CLEVELAND, Ohio — The development of Cleveland’s lakefront is a century-old story of piecemeal action and broken promises, but Mayor Frank Jackson thinks he has strategy that could put all that in the past.

Jackson presented a plan(pdf) Monday for developing the downtown waterfront from the Port of Cleveland to Burke Lakefront Airport. Drawings show 90 acres laced with offices, restaurants, shops and marinas. (Read the earlier version of this story.)

The plan, drafted by EE&K architects of New York and Van Auken Akins Architects of Cleveland, could unfold over many years and eventually reach $2 billion in value. Most of the money is expected to come from the private sector.

Skepticism came quickly at the City Hall news conference, not only from reporters but from John Onacila, a 67-year-old boater who lives on the city’s West Side. From the rear of the room, he listened as proponents declared this plan to be The One.

“I’ve heard that before,” Onacila whispered.

But Jackson and others say the latest vision can become reality because it has the backing of the Cleveland-Cuyahoga County Port Authority, the Cleveland Browns and other lakefront interests and answers two lingering questions.

Will the port move? Will the airport close? In both cases the answer is no.

Another key is a series of ordinances, given to the council Monday night, that make clear which sections of the development area the city will control, and which will be managed by the Browns or the port authority.

Council President Martin J. Sweeney said the council should pass the legislation by February. He and downtown Councilman Joe Cimperman said they are excited about seeing mixed-use waterfront development become a reality.

“I think it’s a real shot at making something happen,” Cimperman said. “There’s going to be such a demand for this.”

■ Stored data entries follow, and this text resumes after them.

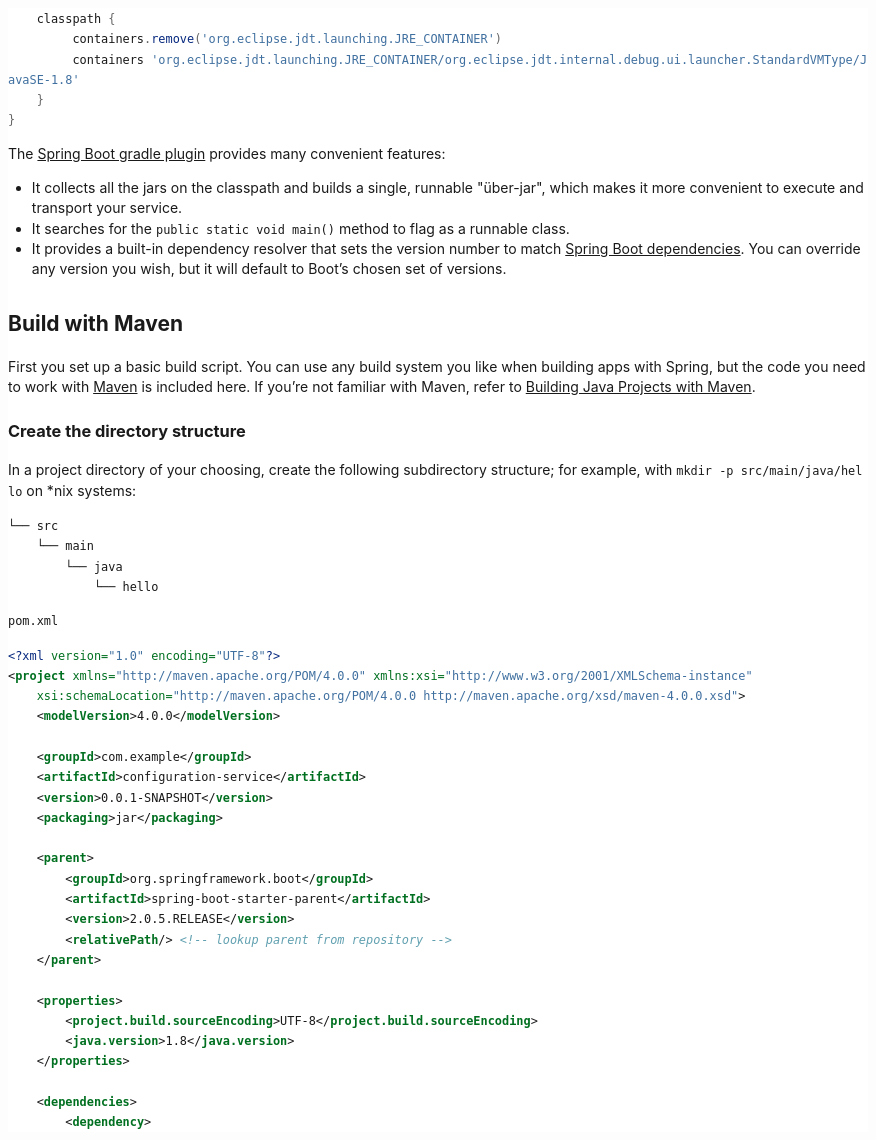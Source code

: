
 ```gradle
	classpath {
		 containers.remove('org.eclipse.jdt.launching.JRE_CONTAINER')
		 containers 'org.eclipse.jdt.launching.JRE_CONTAINER/org.eclipse.jdt.internal.debug.ui.launcher.StandardVMType/JavaSE-1.8'
	}
}
```

The [Spring Boot gradle plugin](https://docs.spring.io/spring-boot/docs/current/gradle-plugin/reference/html) provides many convenient features:

* It collects all the jars on the classpath and builds a single, runnable "über-jar", which makes it more convenient to execute and transport your service.
* It searches for the `public static void main()` method to flag as a runnable class.
* It provides a built-in dependency resolver that sets the version number to match [Spring Boot dependencies](https://github.com/spring-projects/spring-boot/blob/master/spring-boot-project/spring-boot-dependencies/pom.xml). You can override any version you wish, but it will default to Boot’s chosen set of versions.

## Build with Maven
First you set up a basic build script. You can use any build system you like when building apps with Spring, but the code you need to work with [Maven](https://maven.apache.org/) is included here. If you’re not familiar with Maven, refer to [Building Java Projects with Maven](http://spring.io/guides/gs/maven).

### Create the directory structure
In a project directory of your choosing, create the following subdirectory structure; for example, with `mkdir -p src/main/java/hello` on *nix systems:

```
└── src
    └── main
        └── java
            └── hello
```

`pom.xml`

```xml
<?xml version="1.0" encoding="UTF-8"?>
<project xmlns="http://maven.apache.org/POM/4.0.0" xmlns:xsi="http://www.w3.org/2001/XMLSchema-instance"
	xsi:schemaLocation="http://maven.apache.org/POM/4.0.0 http://maven.apache.org/xsd/maven-4.0.0.xsd">
	<modelVersion>4.0.0</modelVersion>

	<groupId>com.example</groupId>
	<artifactId>configuration-service</artifactId>
	<version>0.0.1-SNAPSHOT</version>
	<packaging>jar</packaging>

	<parent>
		<groupId>org.springframework.boot</groupId>
		<artifactId>spring-boot-starter-parent</artifactId>
		<version>2.0.5.RELEASE</version>
		<relativePath/> <!-- lookup parent from repository -->
	</parent>

	<properties>
		<project.build.sourceEncoding>UTF-8</project.build.sourceEncoding>
		<java.version>1.8</java.version>
	</properties>

	<dependencies>
		<dependency>
```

The city, which owns all of the development area, will lease land to developers, just as it does with the Browns. Chris Warren, Jackson’s chief of regional development, expects some developers to commit to projects within six months, though financing and other hurdles could push construction out two or three years.

A marina for temporary docking and a pedestrian bridge over North Coast Harbor, paid for by the city with grants, will open in 2013. Warren says those projects prove Jackson’s plan is not “pie-in-the-sky.”

When other publicly financed features will arrive is not as certain. The city needs $100 million for other work, including a second pedestrian bridge linking the lakefront to downtown. Cleveland has asked the federal government to pay $80 million of that expense.

Skeptics can be forgiven. A number of grand plans for the lakefront have been floated over the years; Jackson’s is just the latest.

A 1959 plan called for a recreation center with a sports arena and aquarium. In the 1960s and 1970s, proponents pushed for an international jetport five miles offshore, along with new parks, beaches and marinas.

In 2000, then-Mayor Michael R. White proposed a $750 million plan that included a Ferris wheel, children’s museum, band shell, theater complex, aquarium, ferry dock and marina for pleasure boats.

Four years later, his successor, Jane Campbell called for five marinas, five beaches, 3.9 million square feet of office and commercial space and 7,500 housing units. Planners also spoke about building an 18-hole golf course and turning Burke Lakefront Airport into mixed-use development.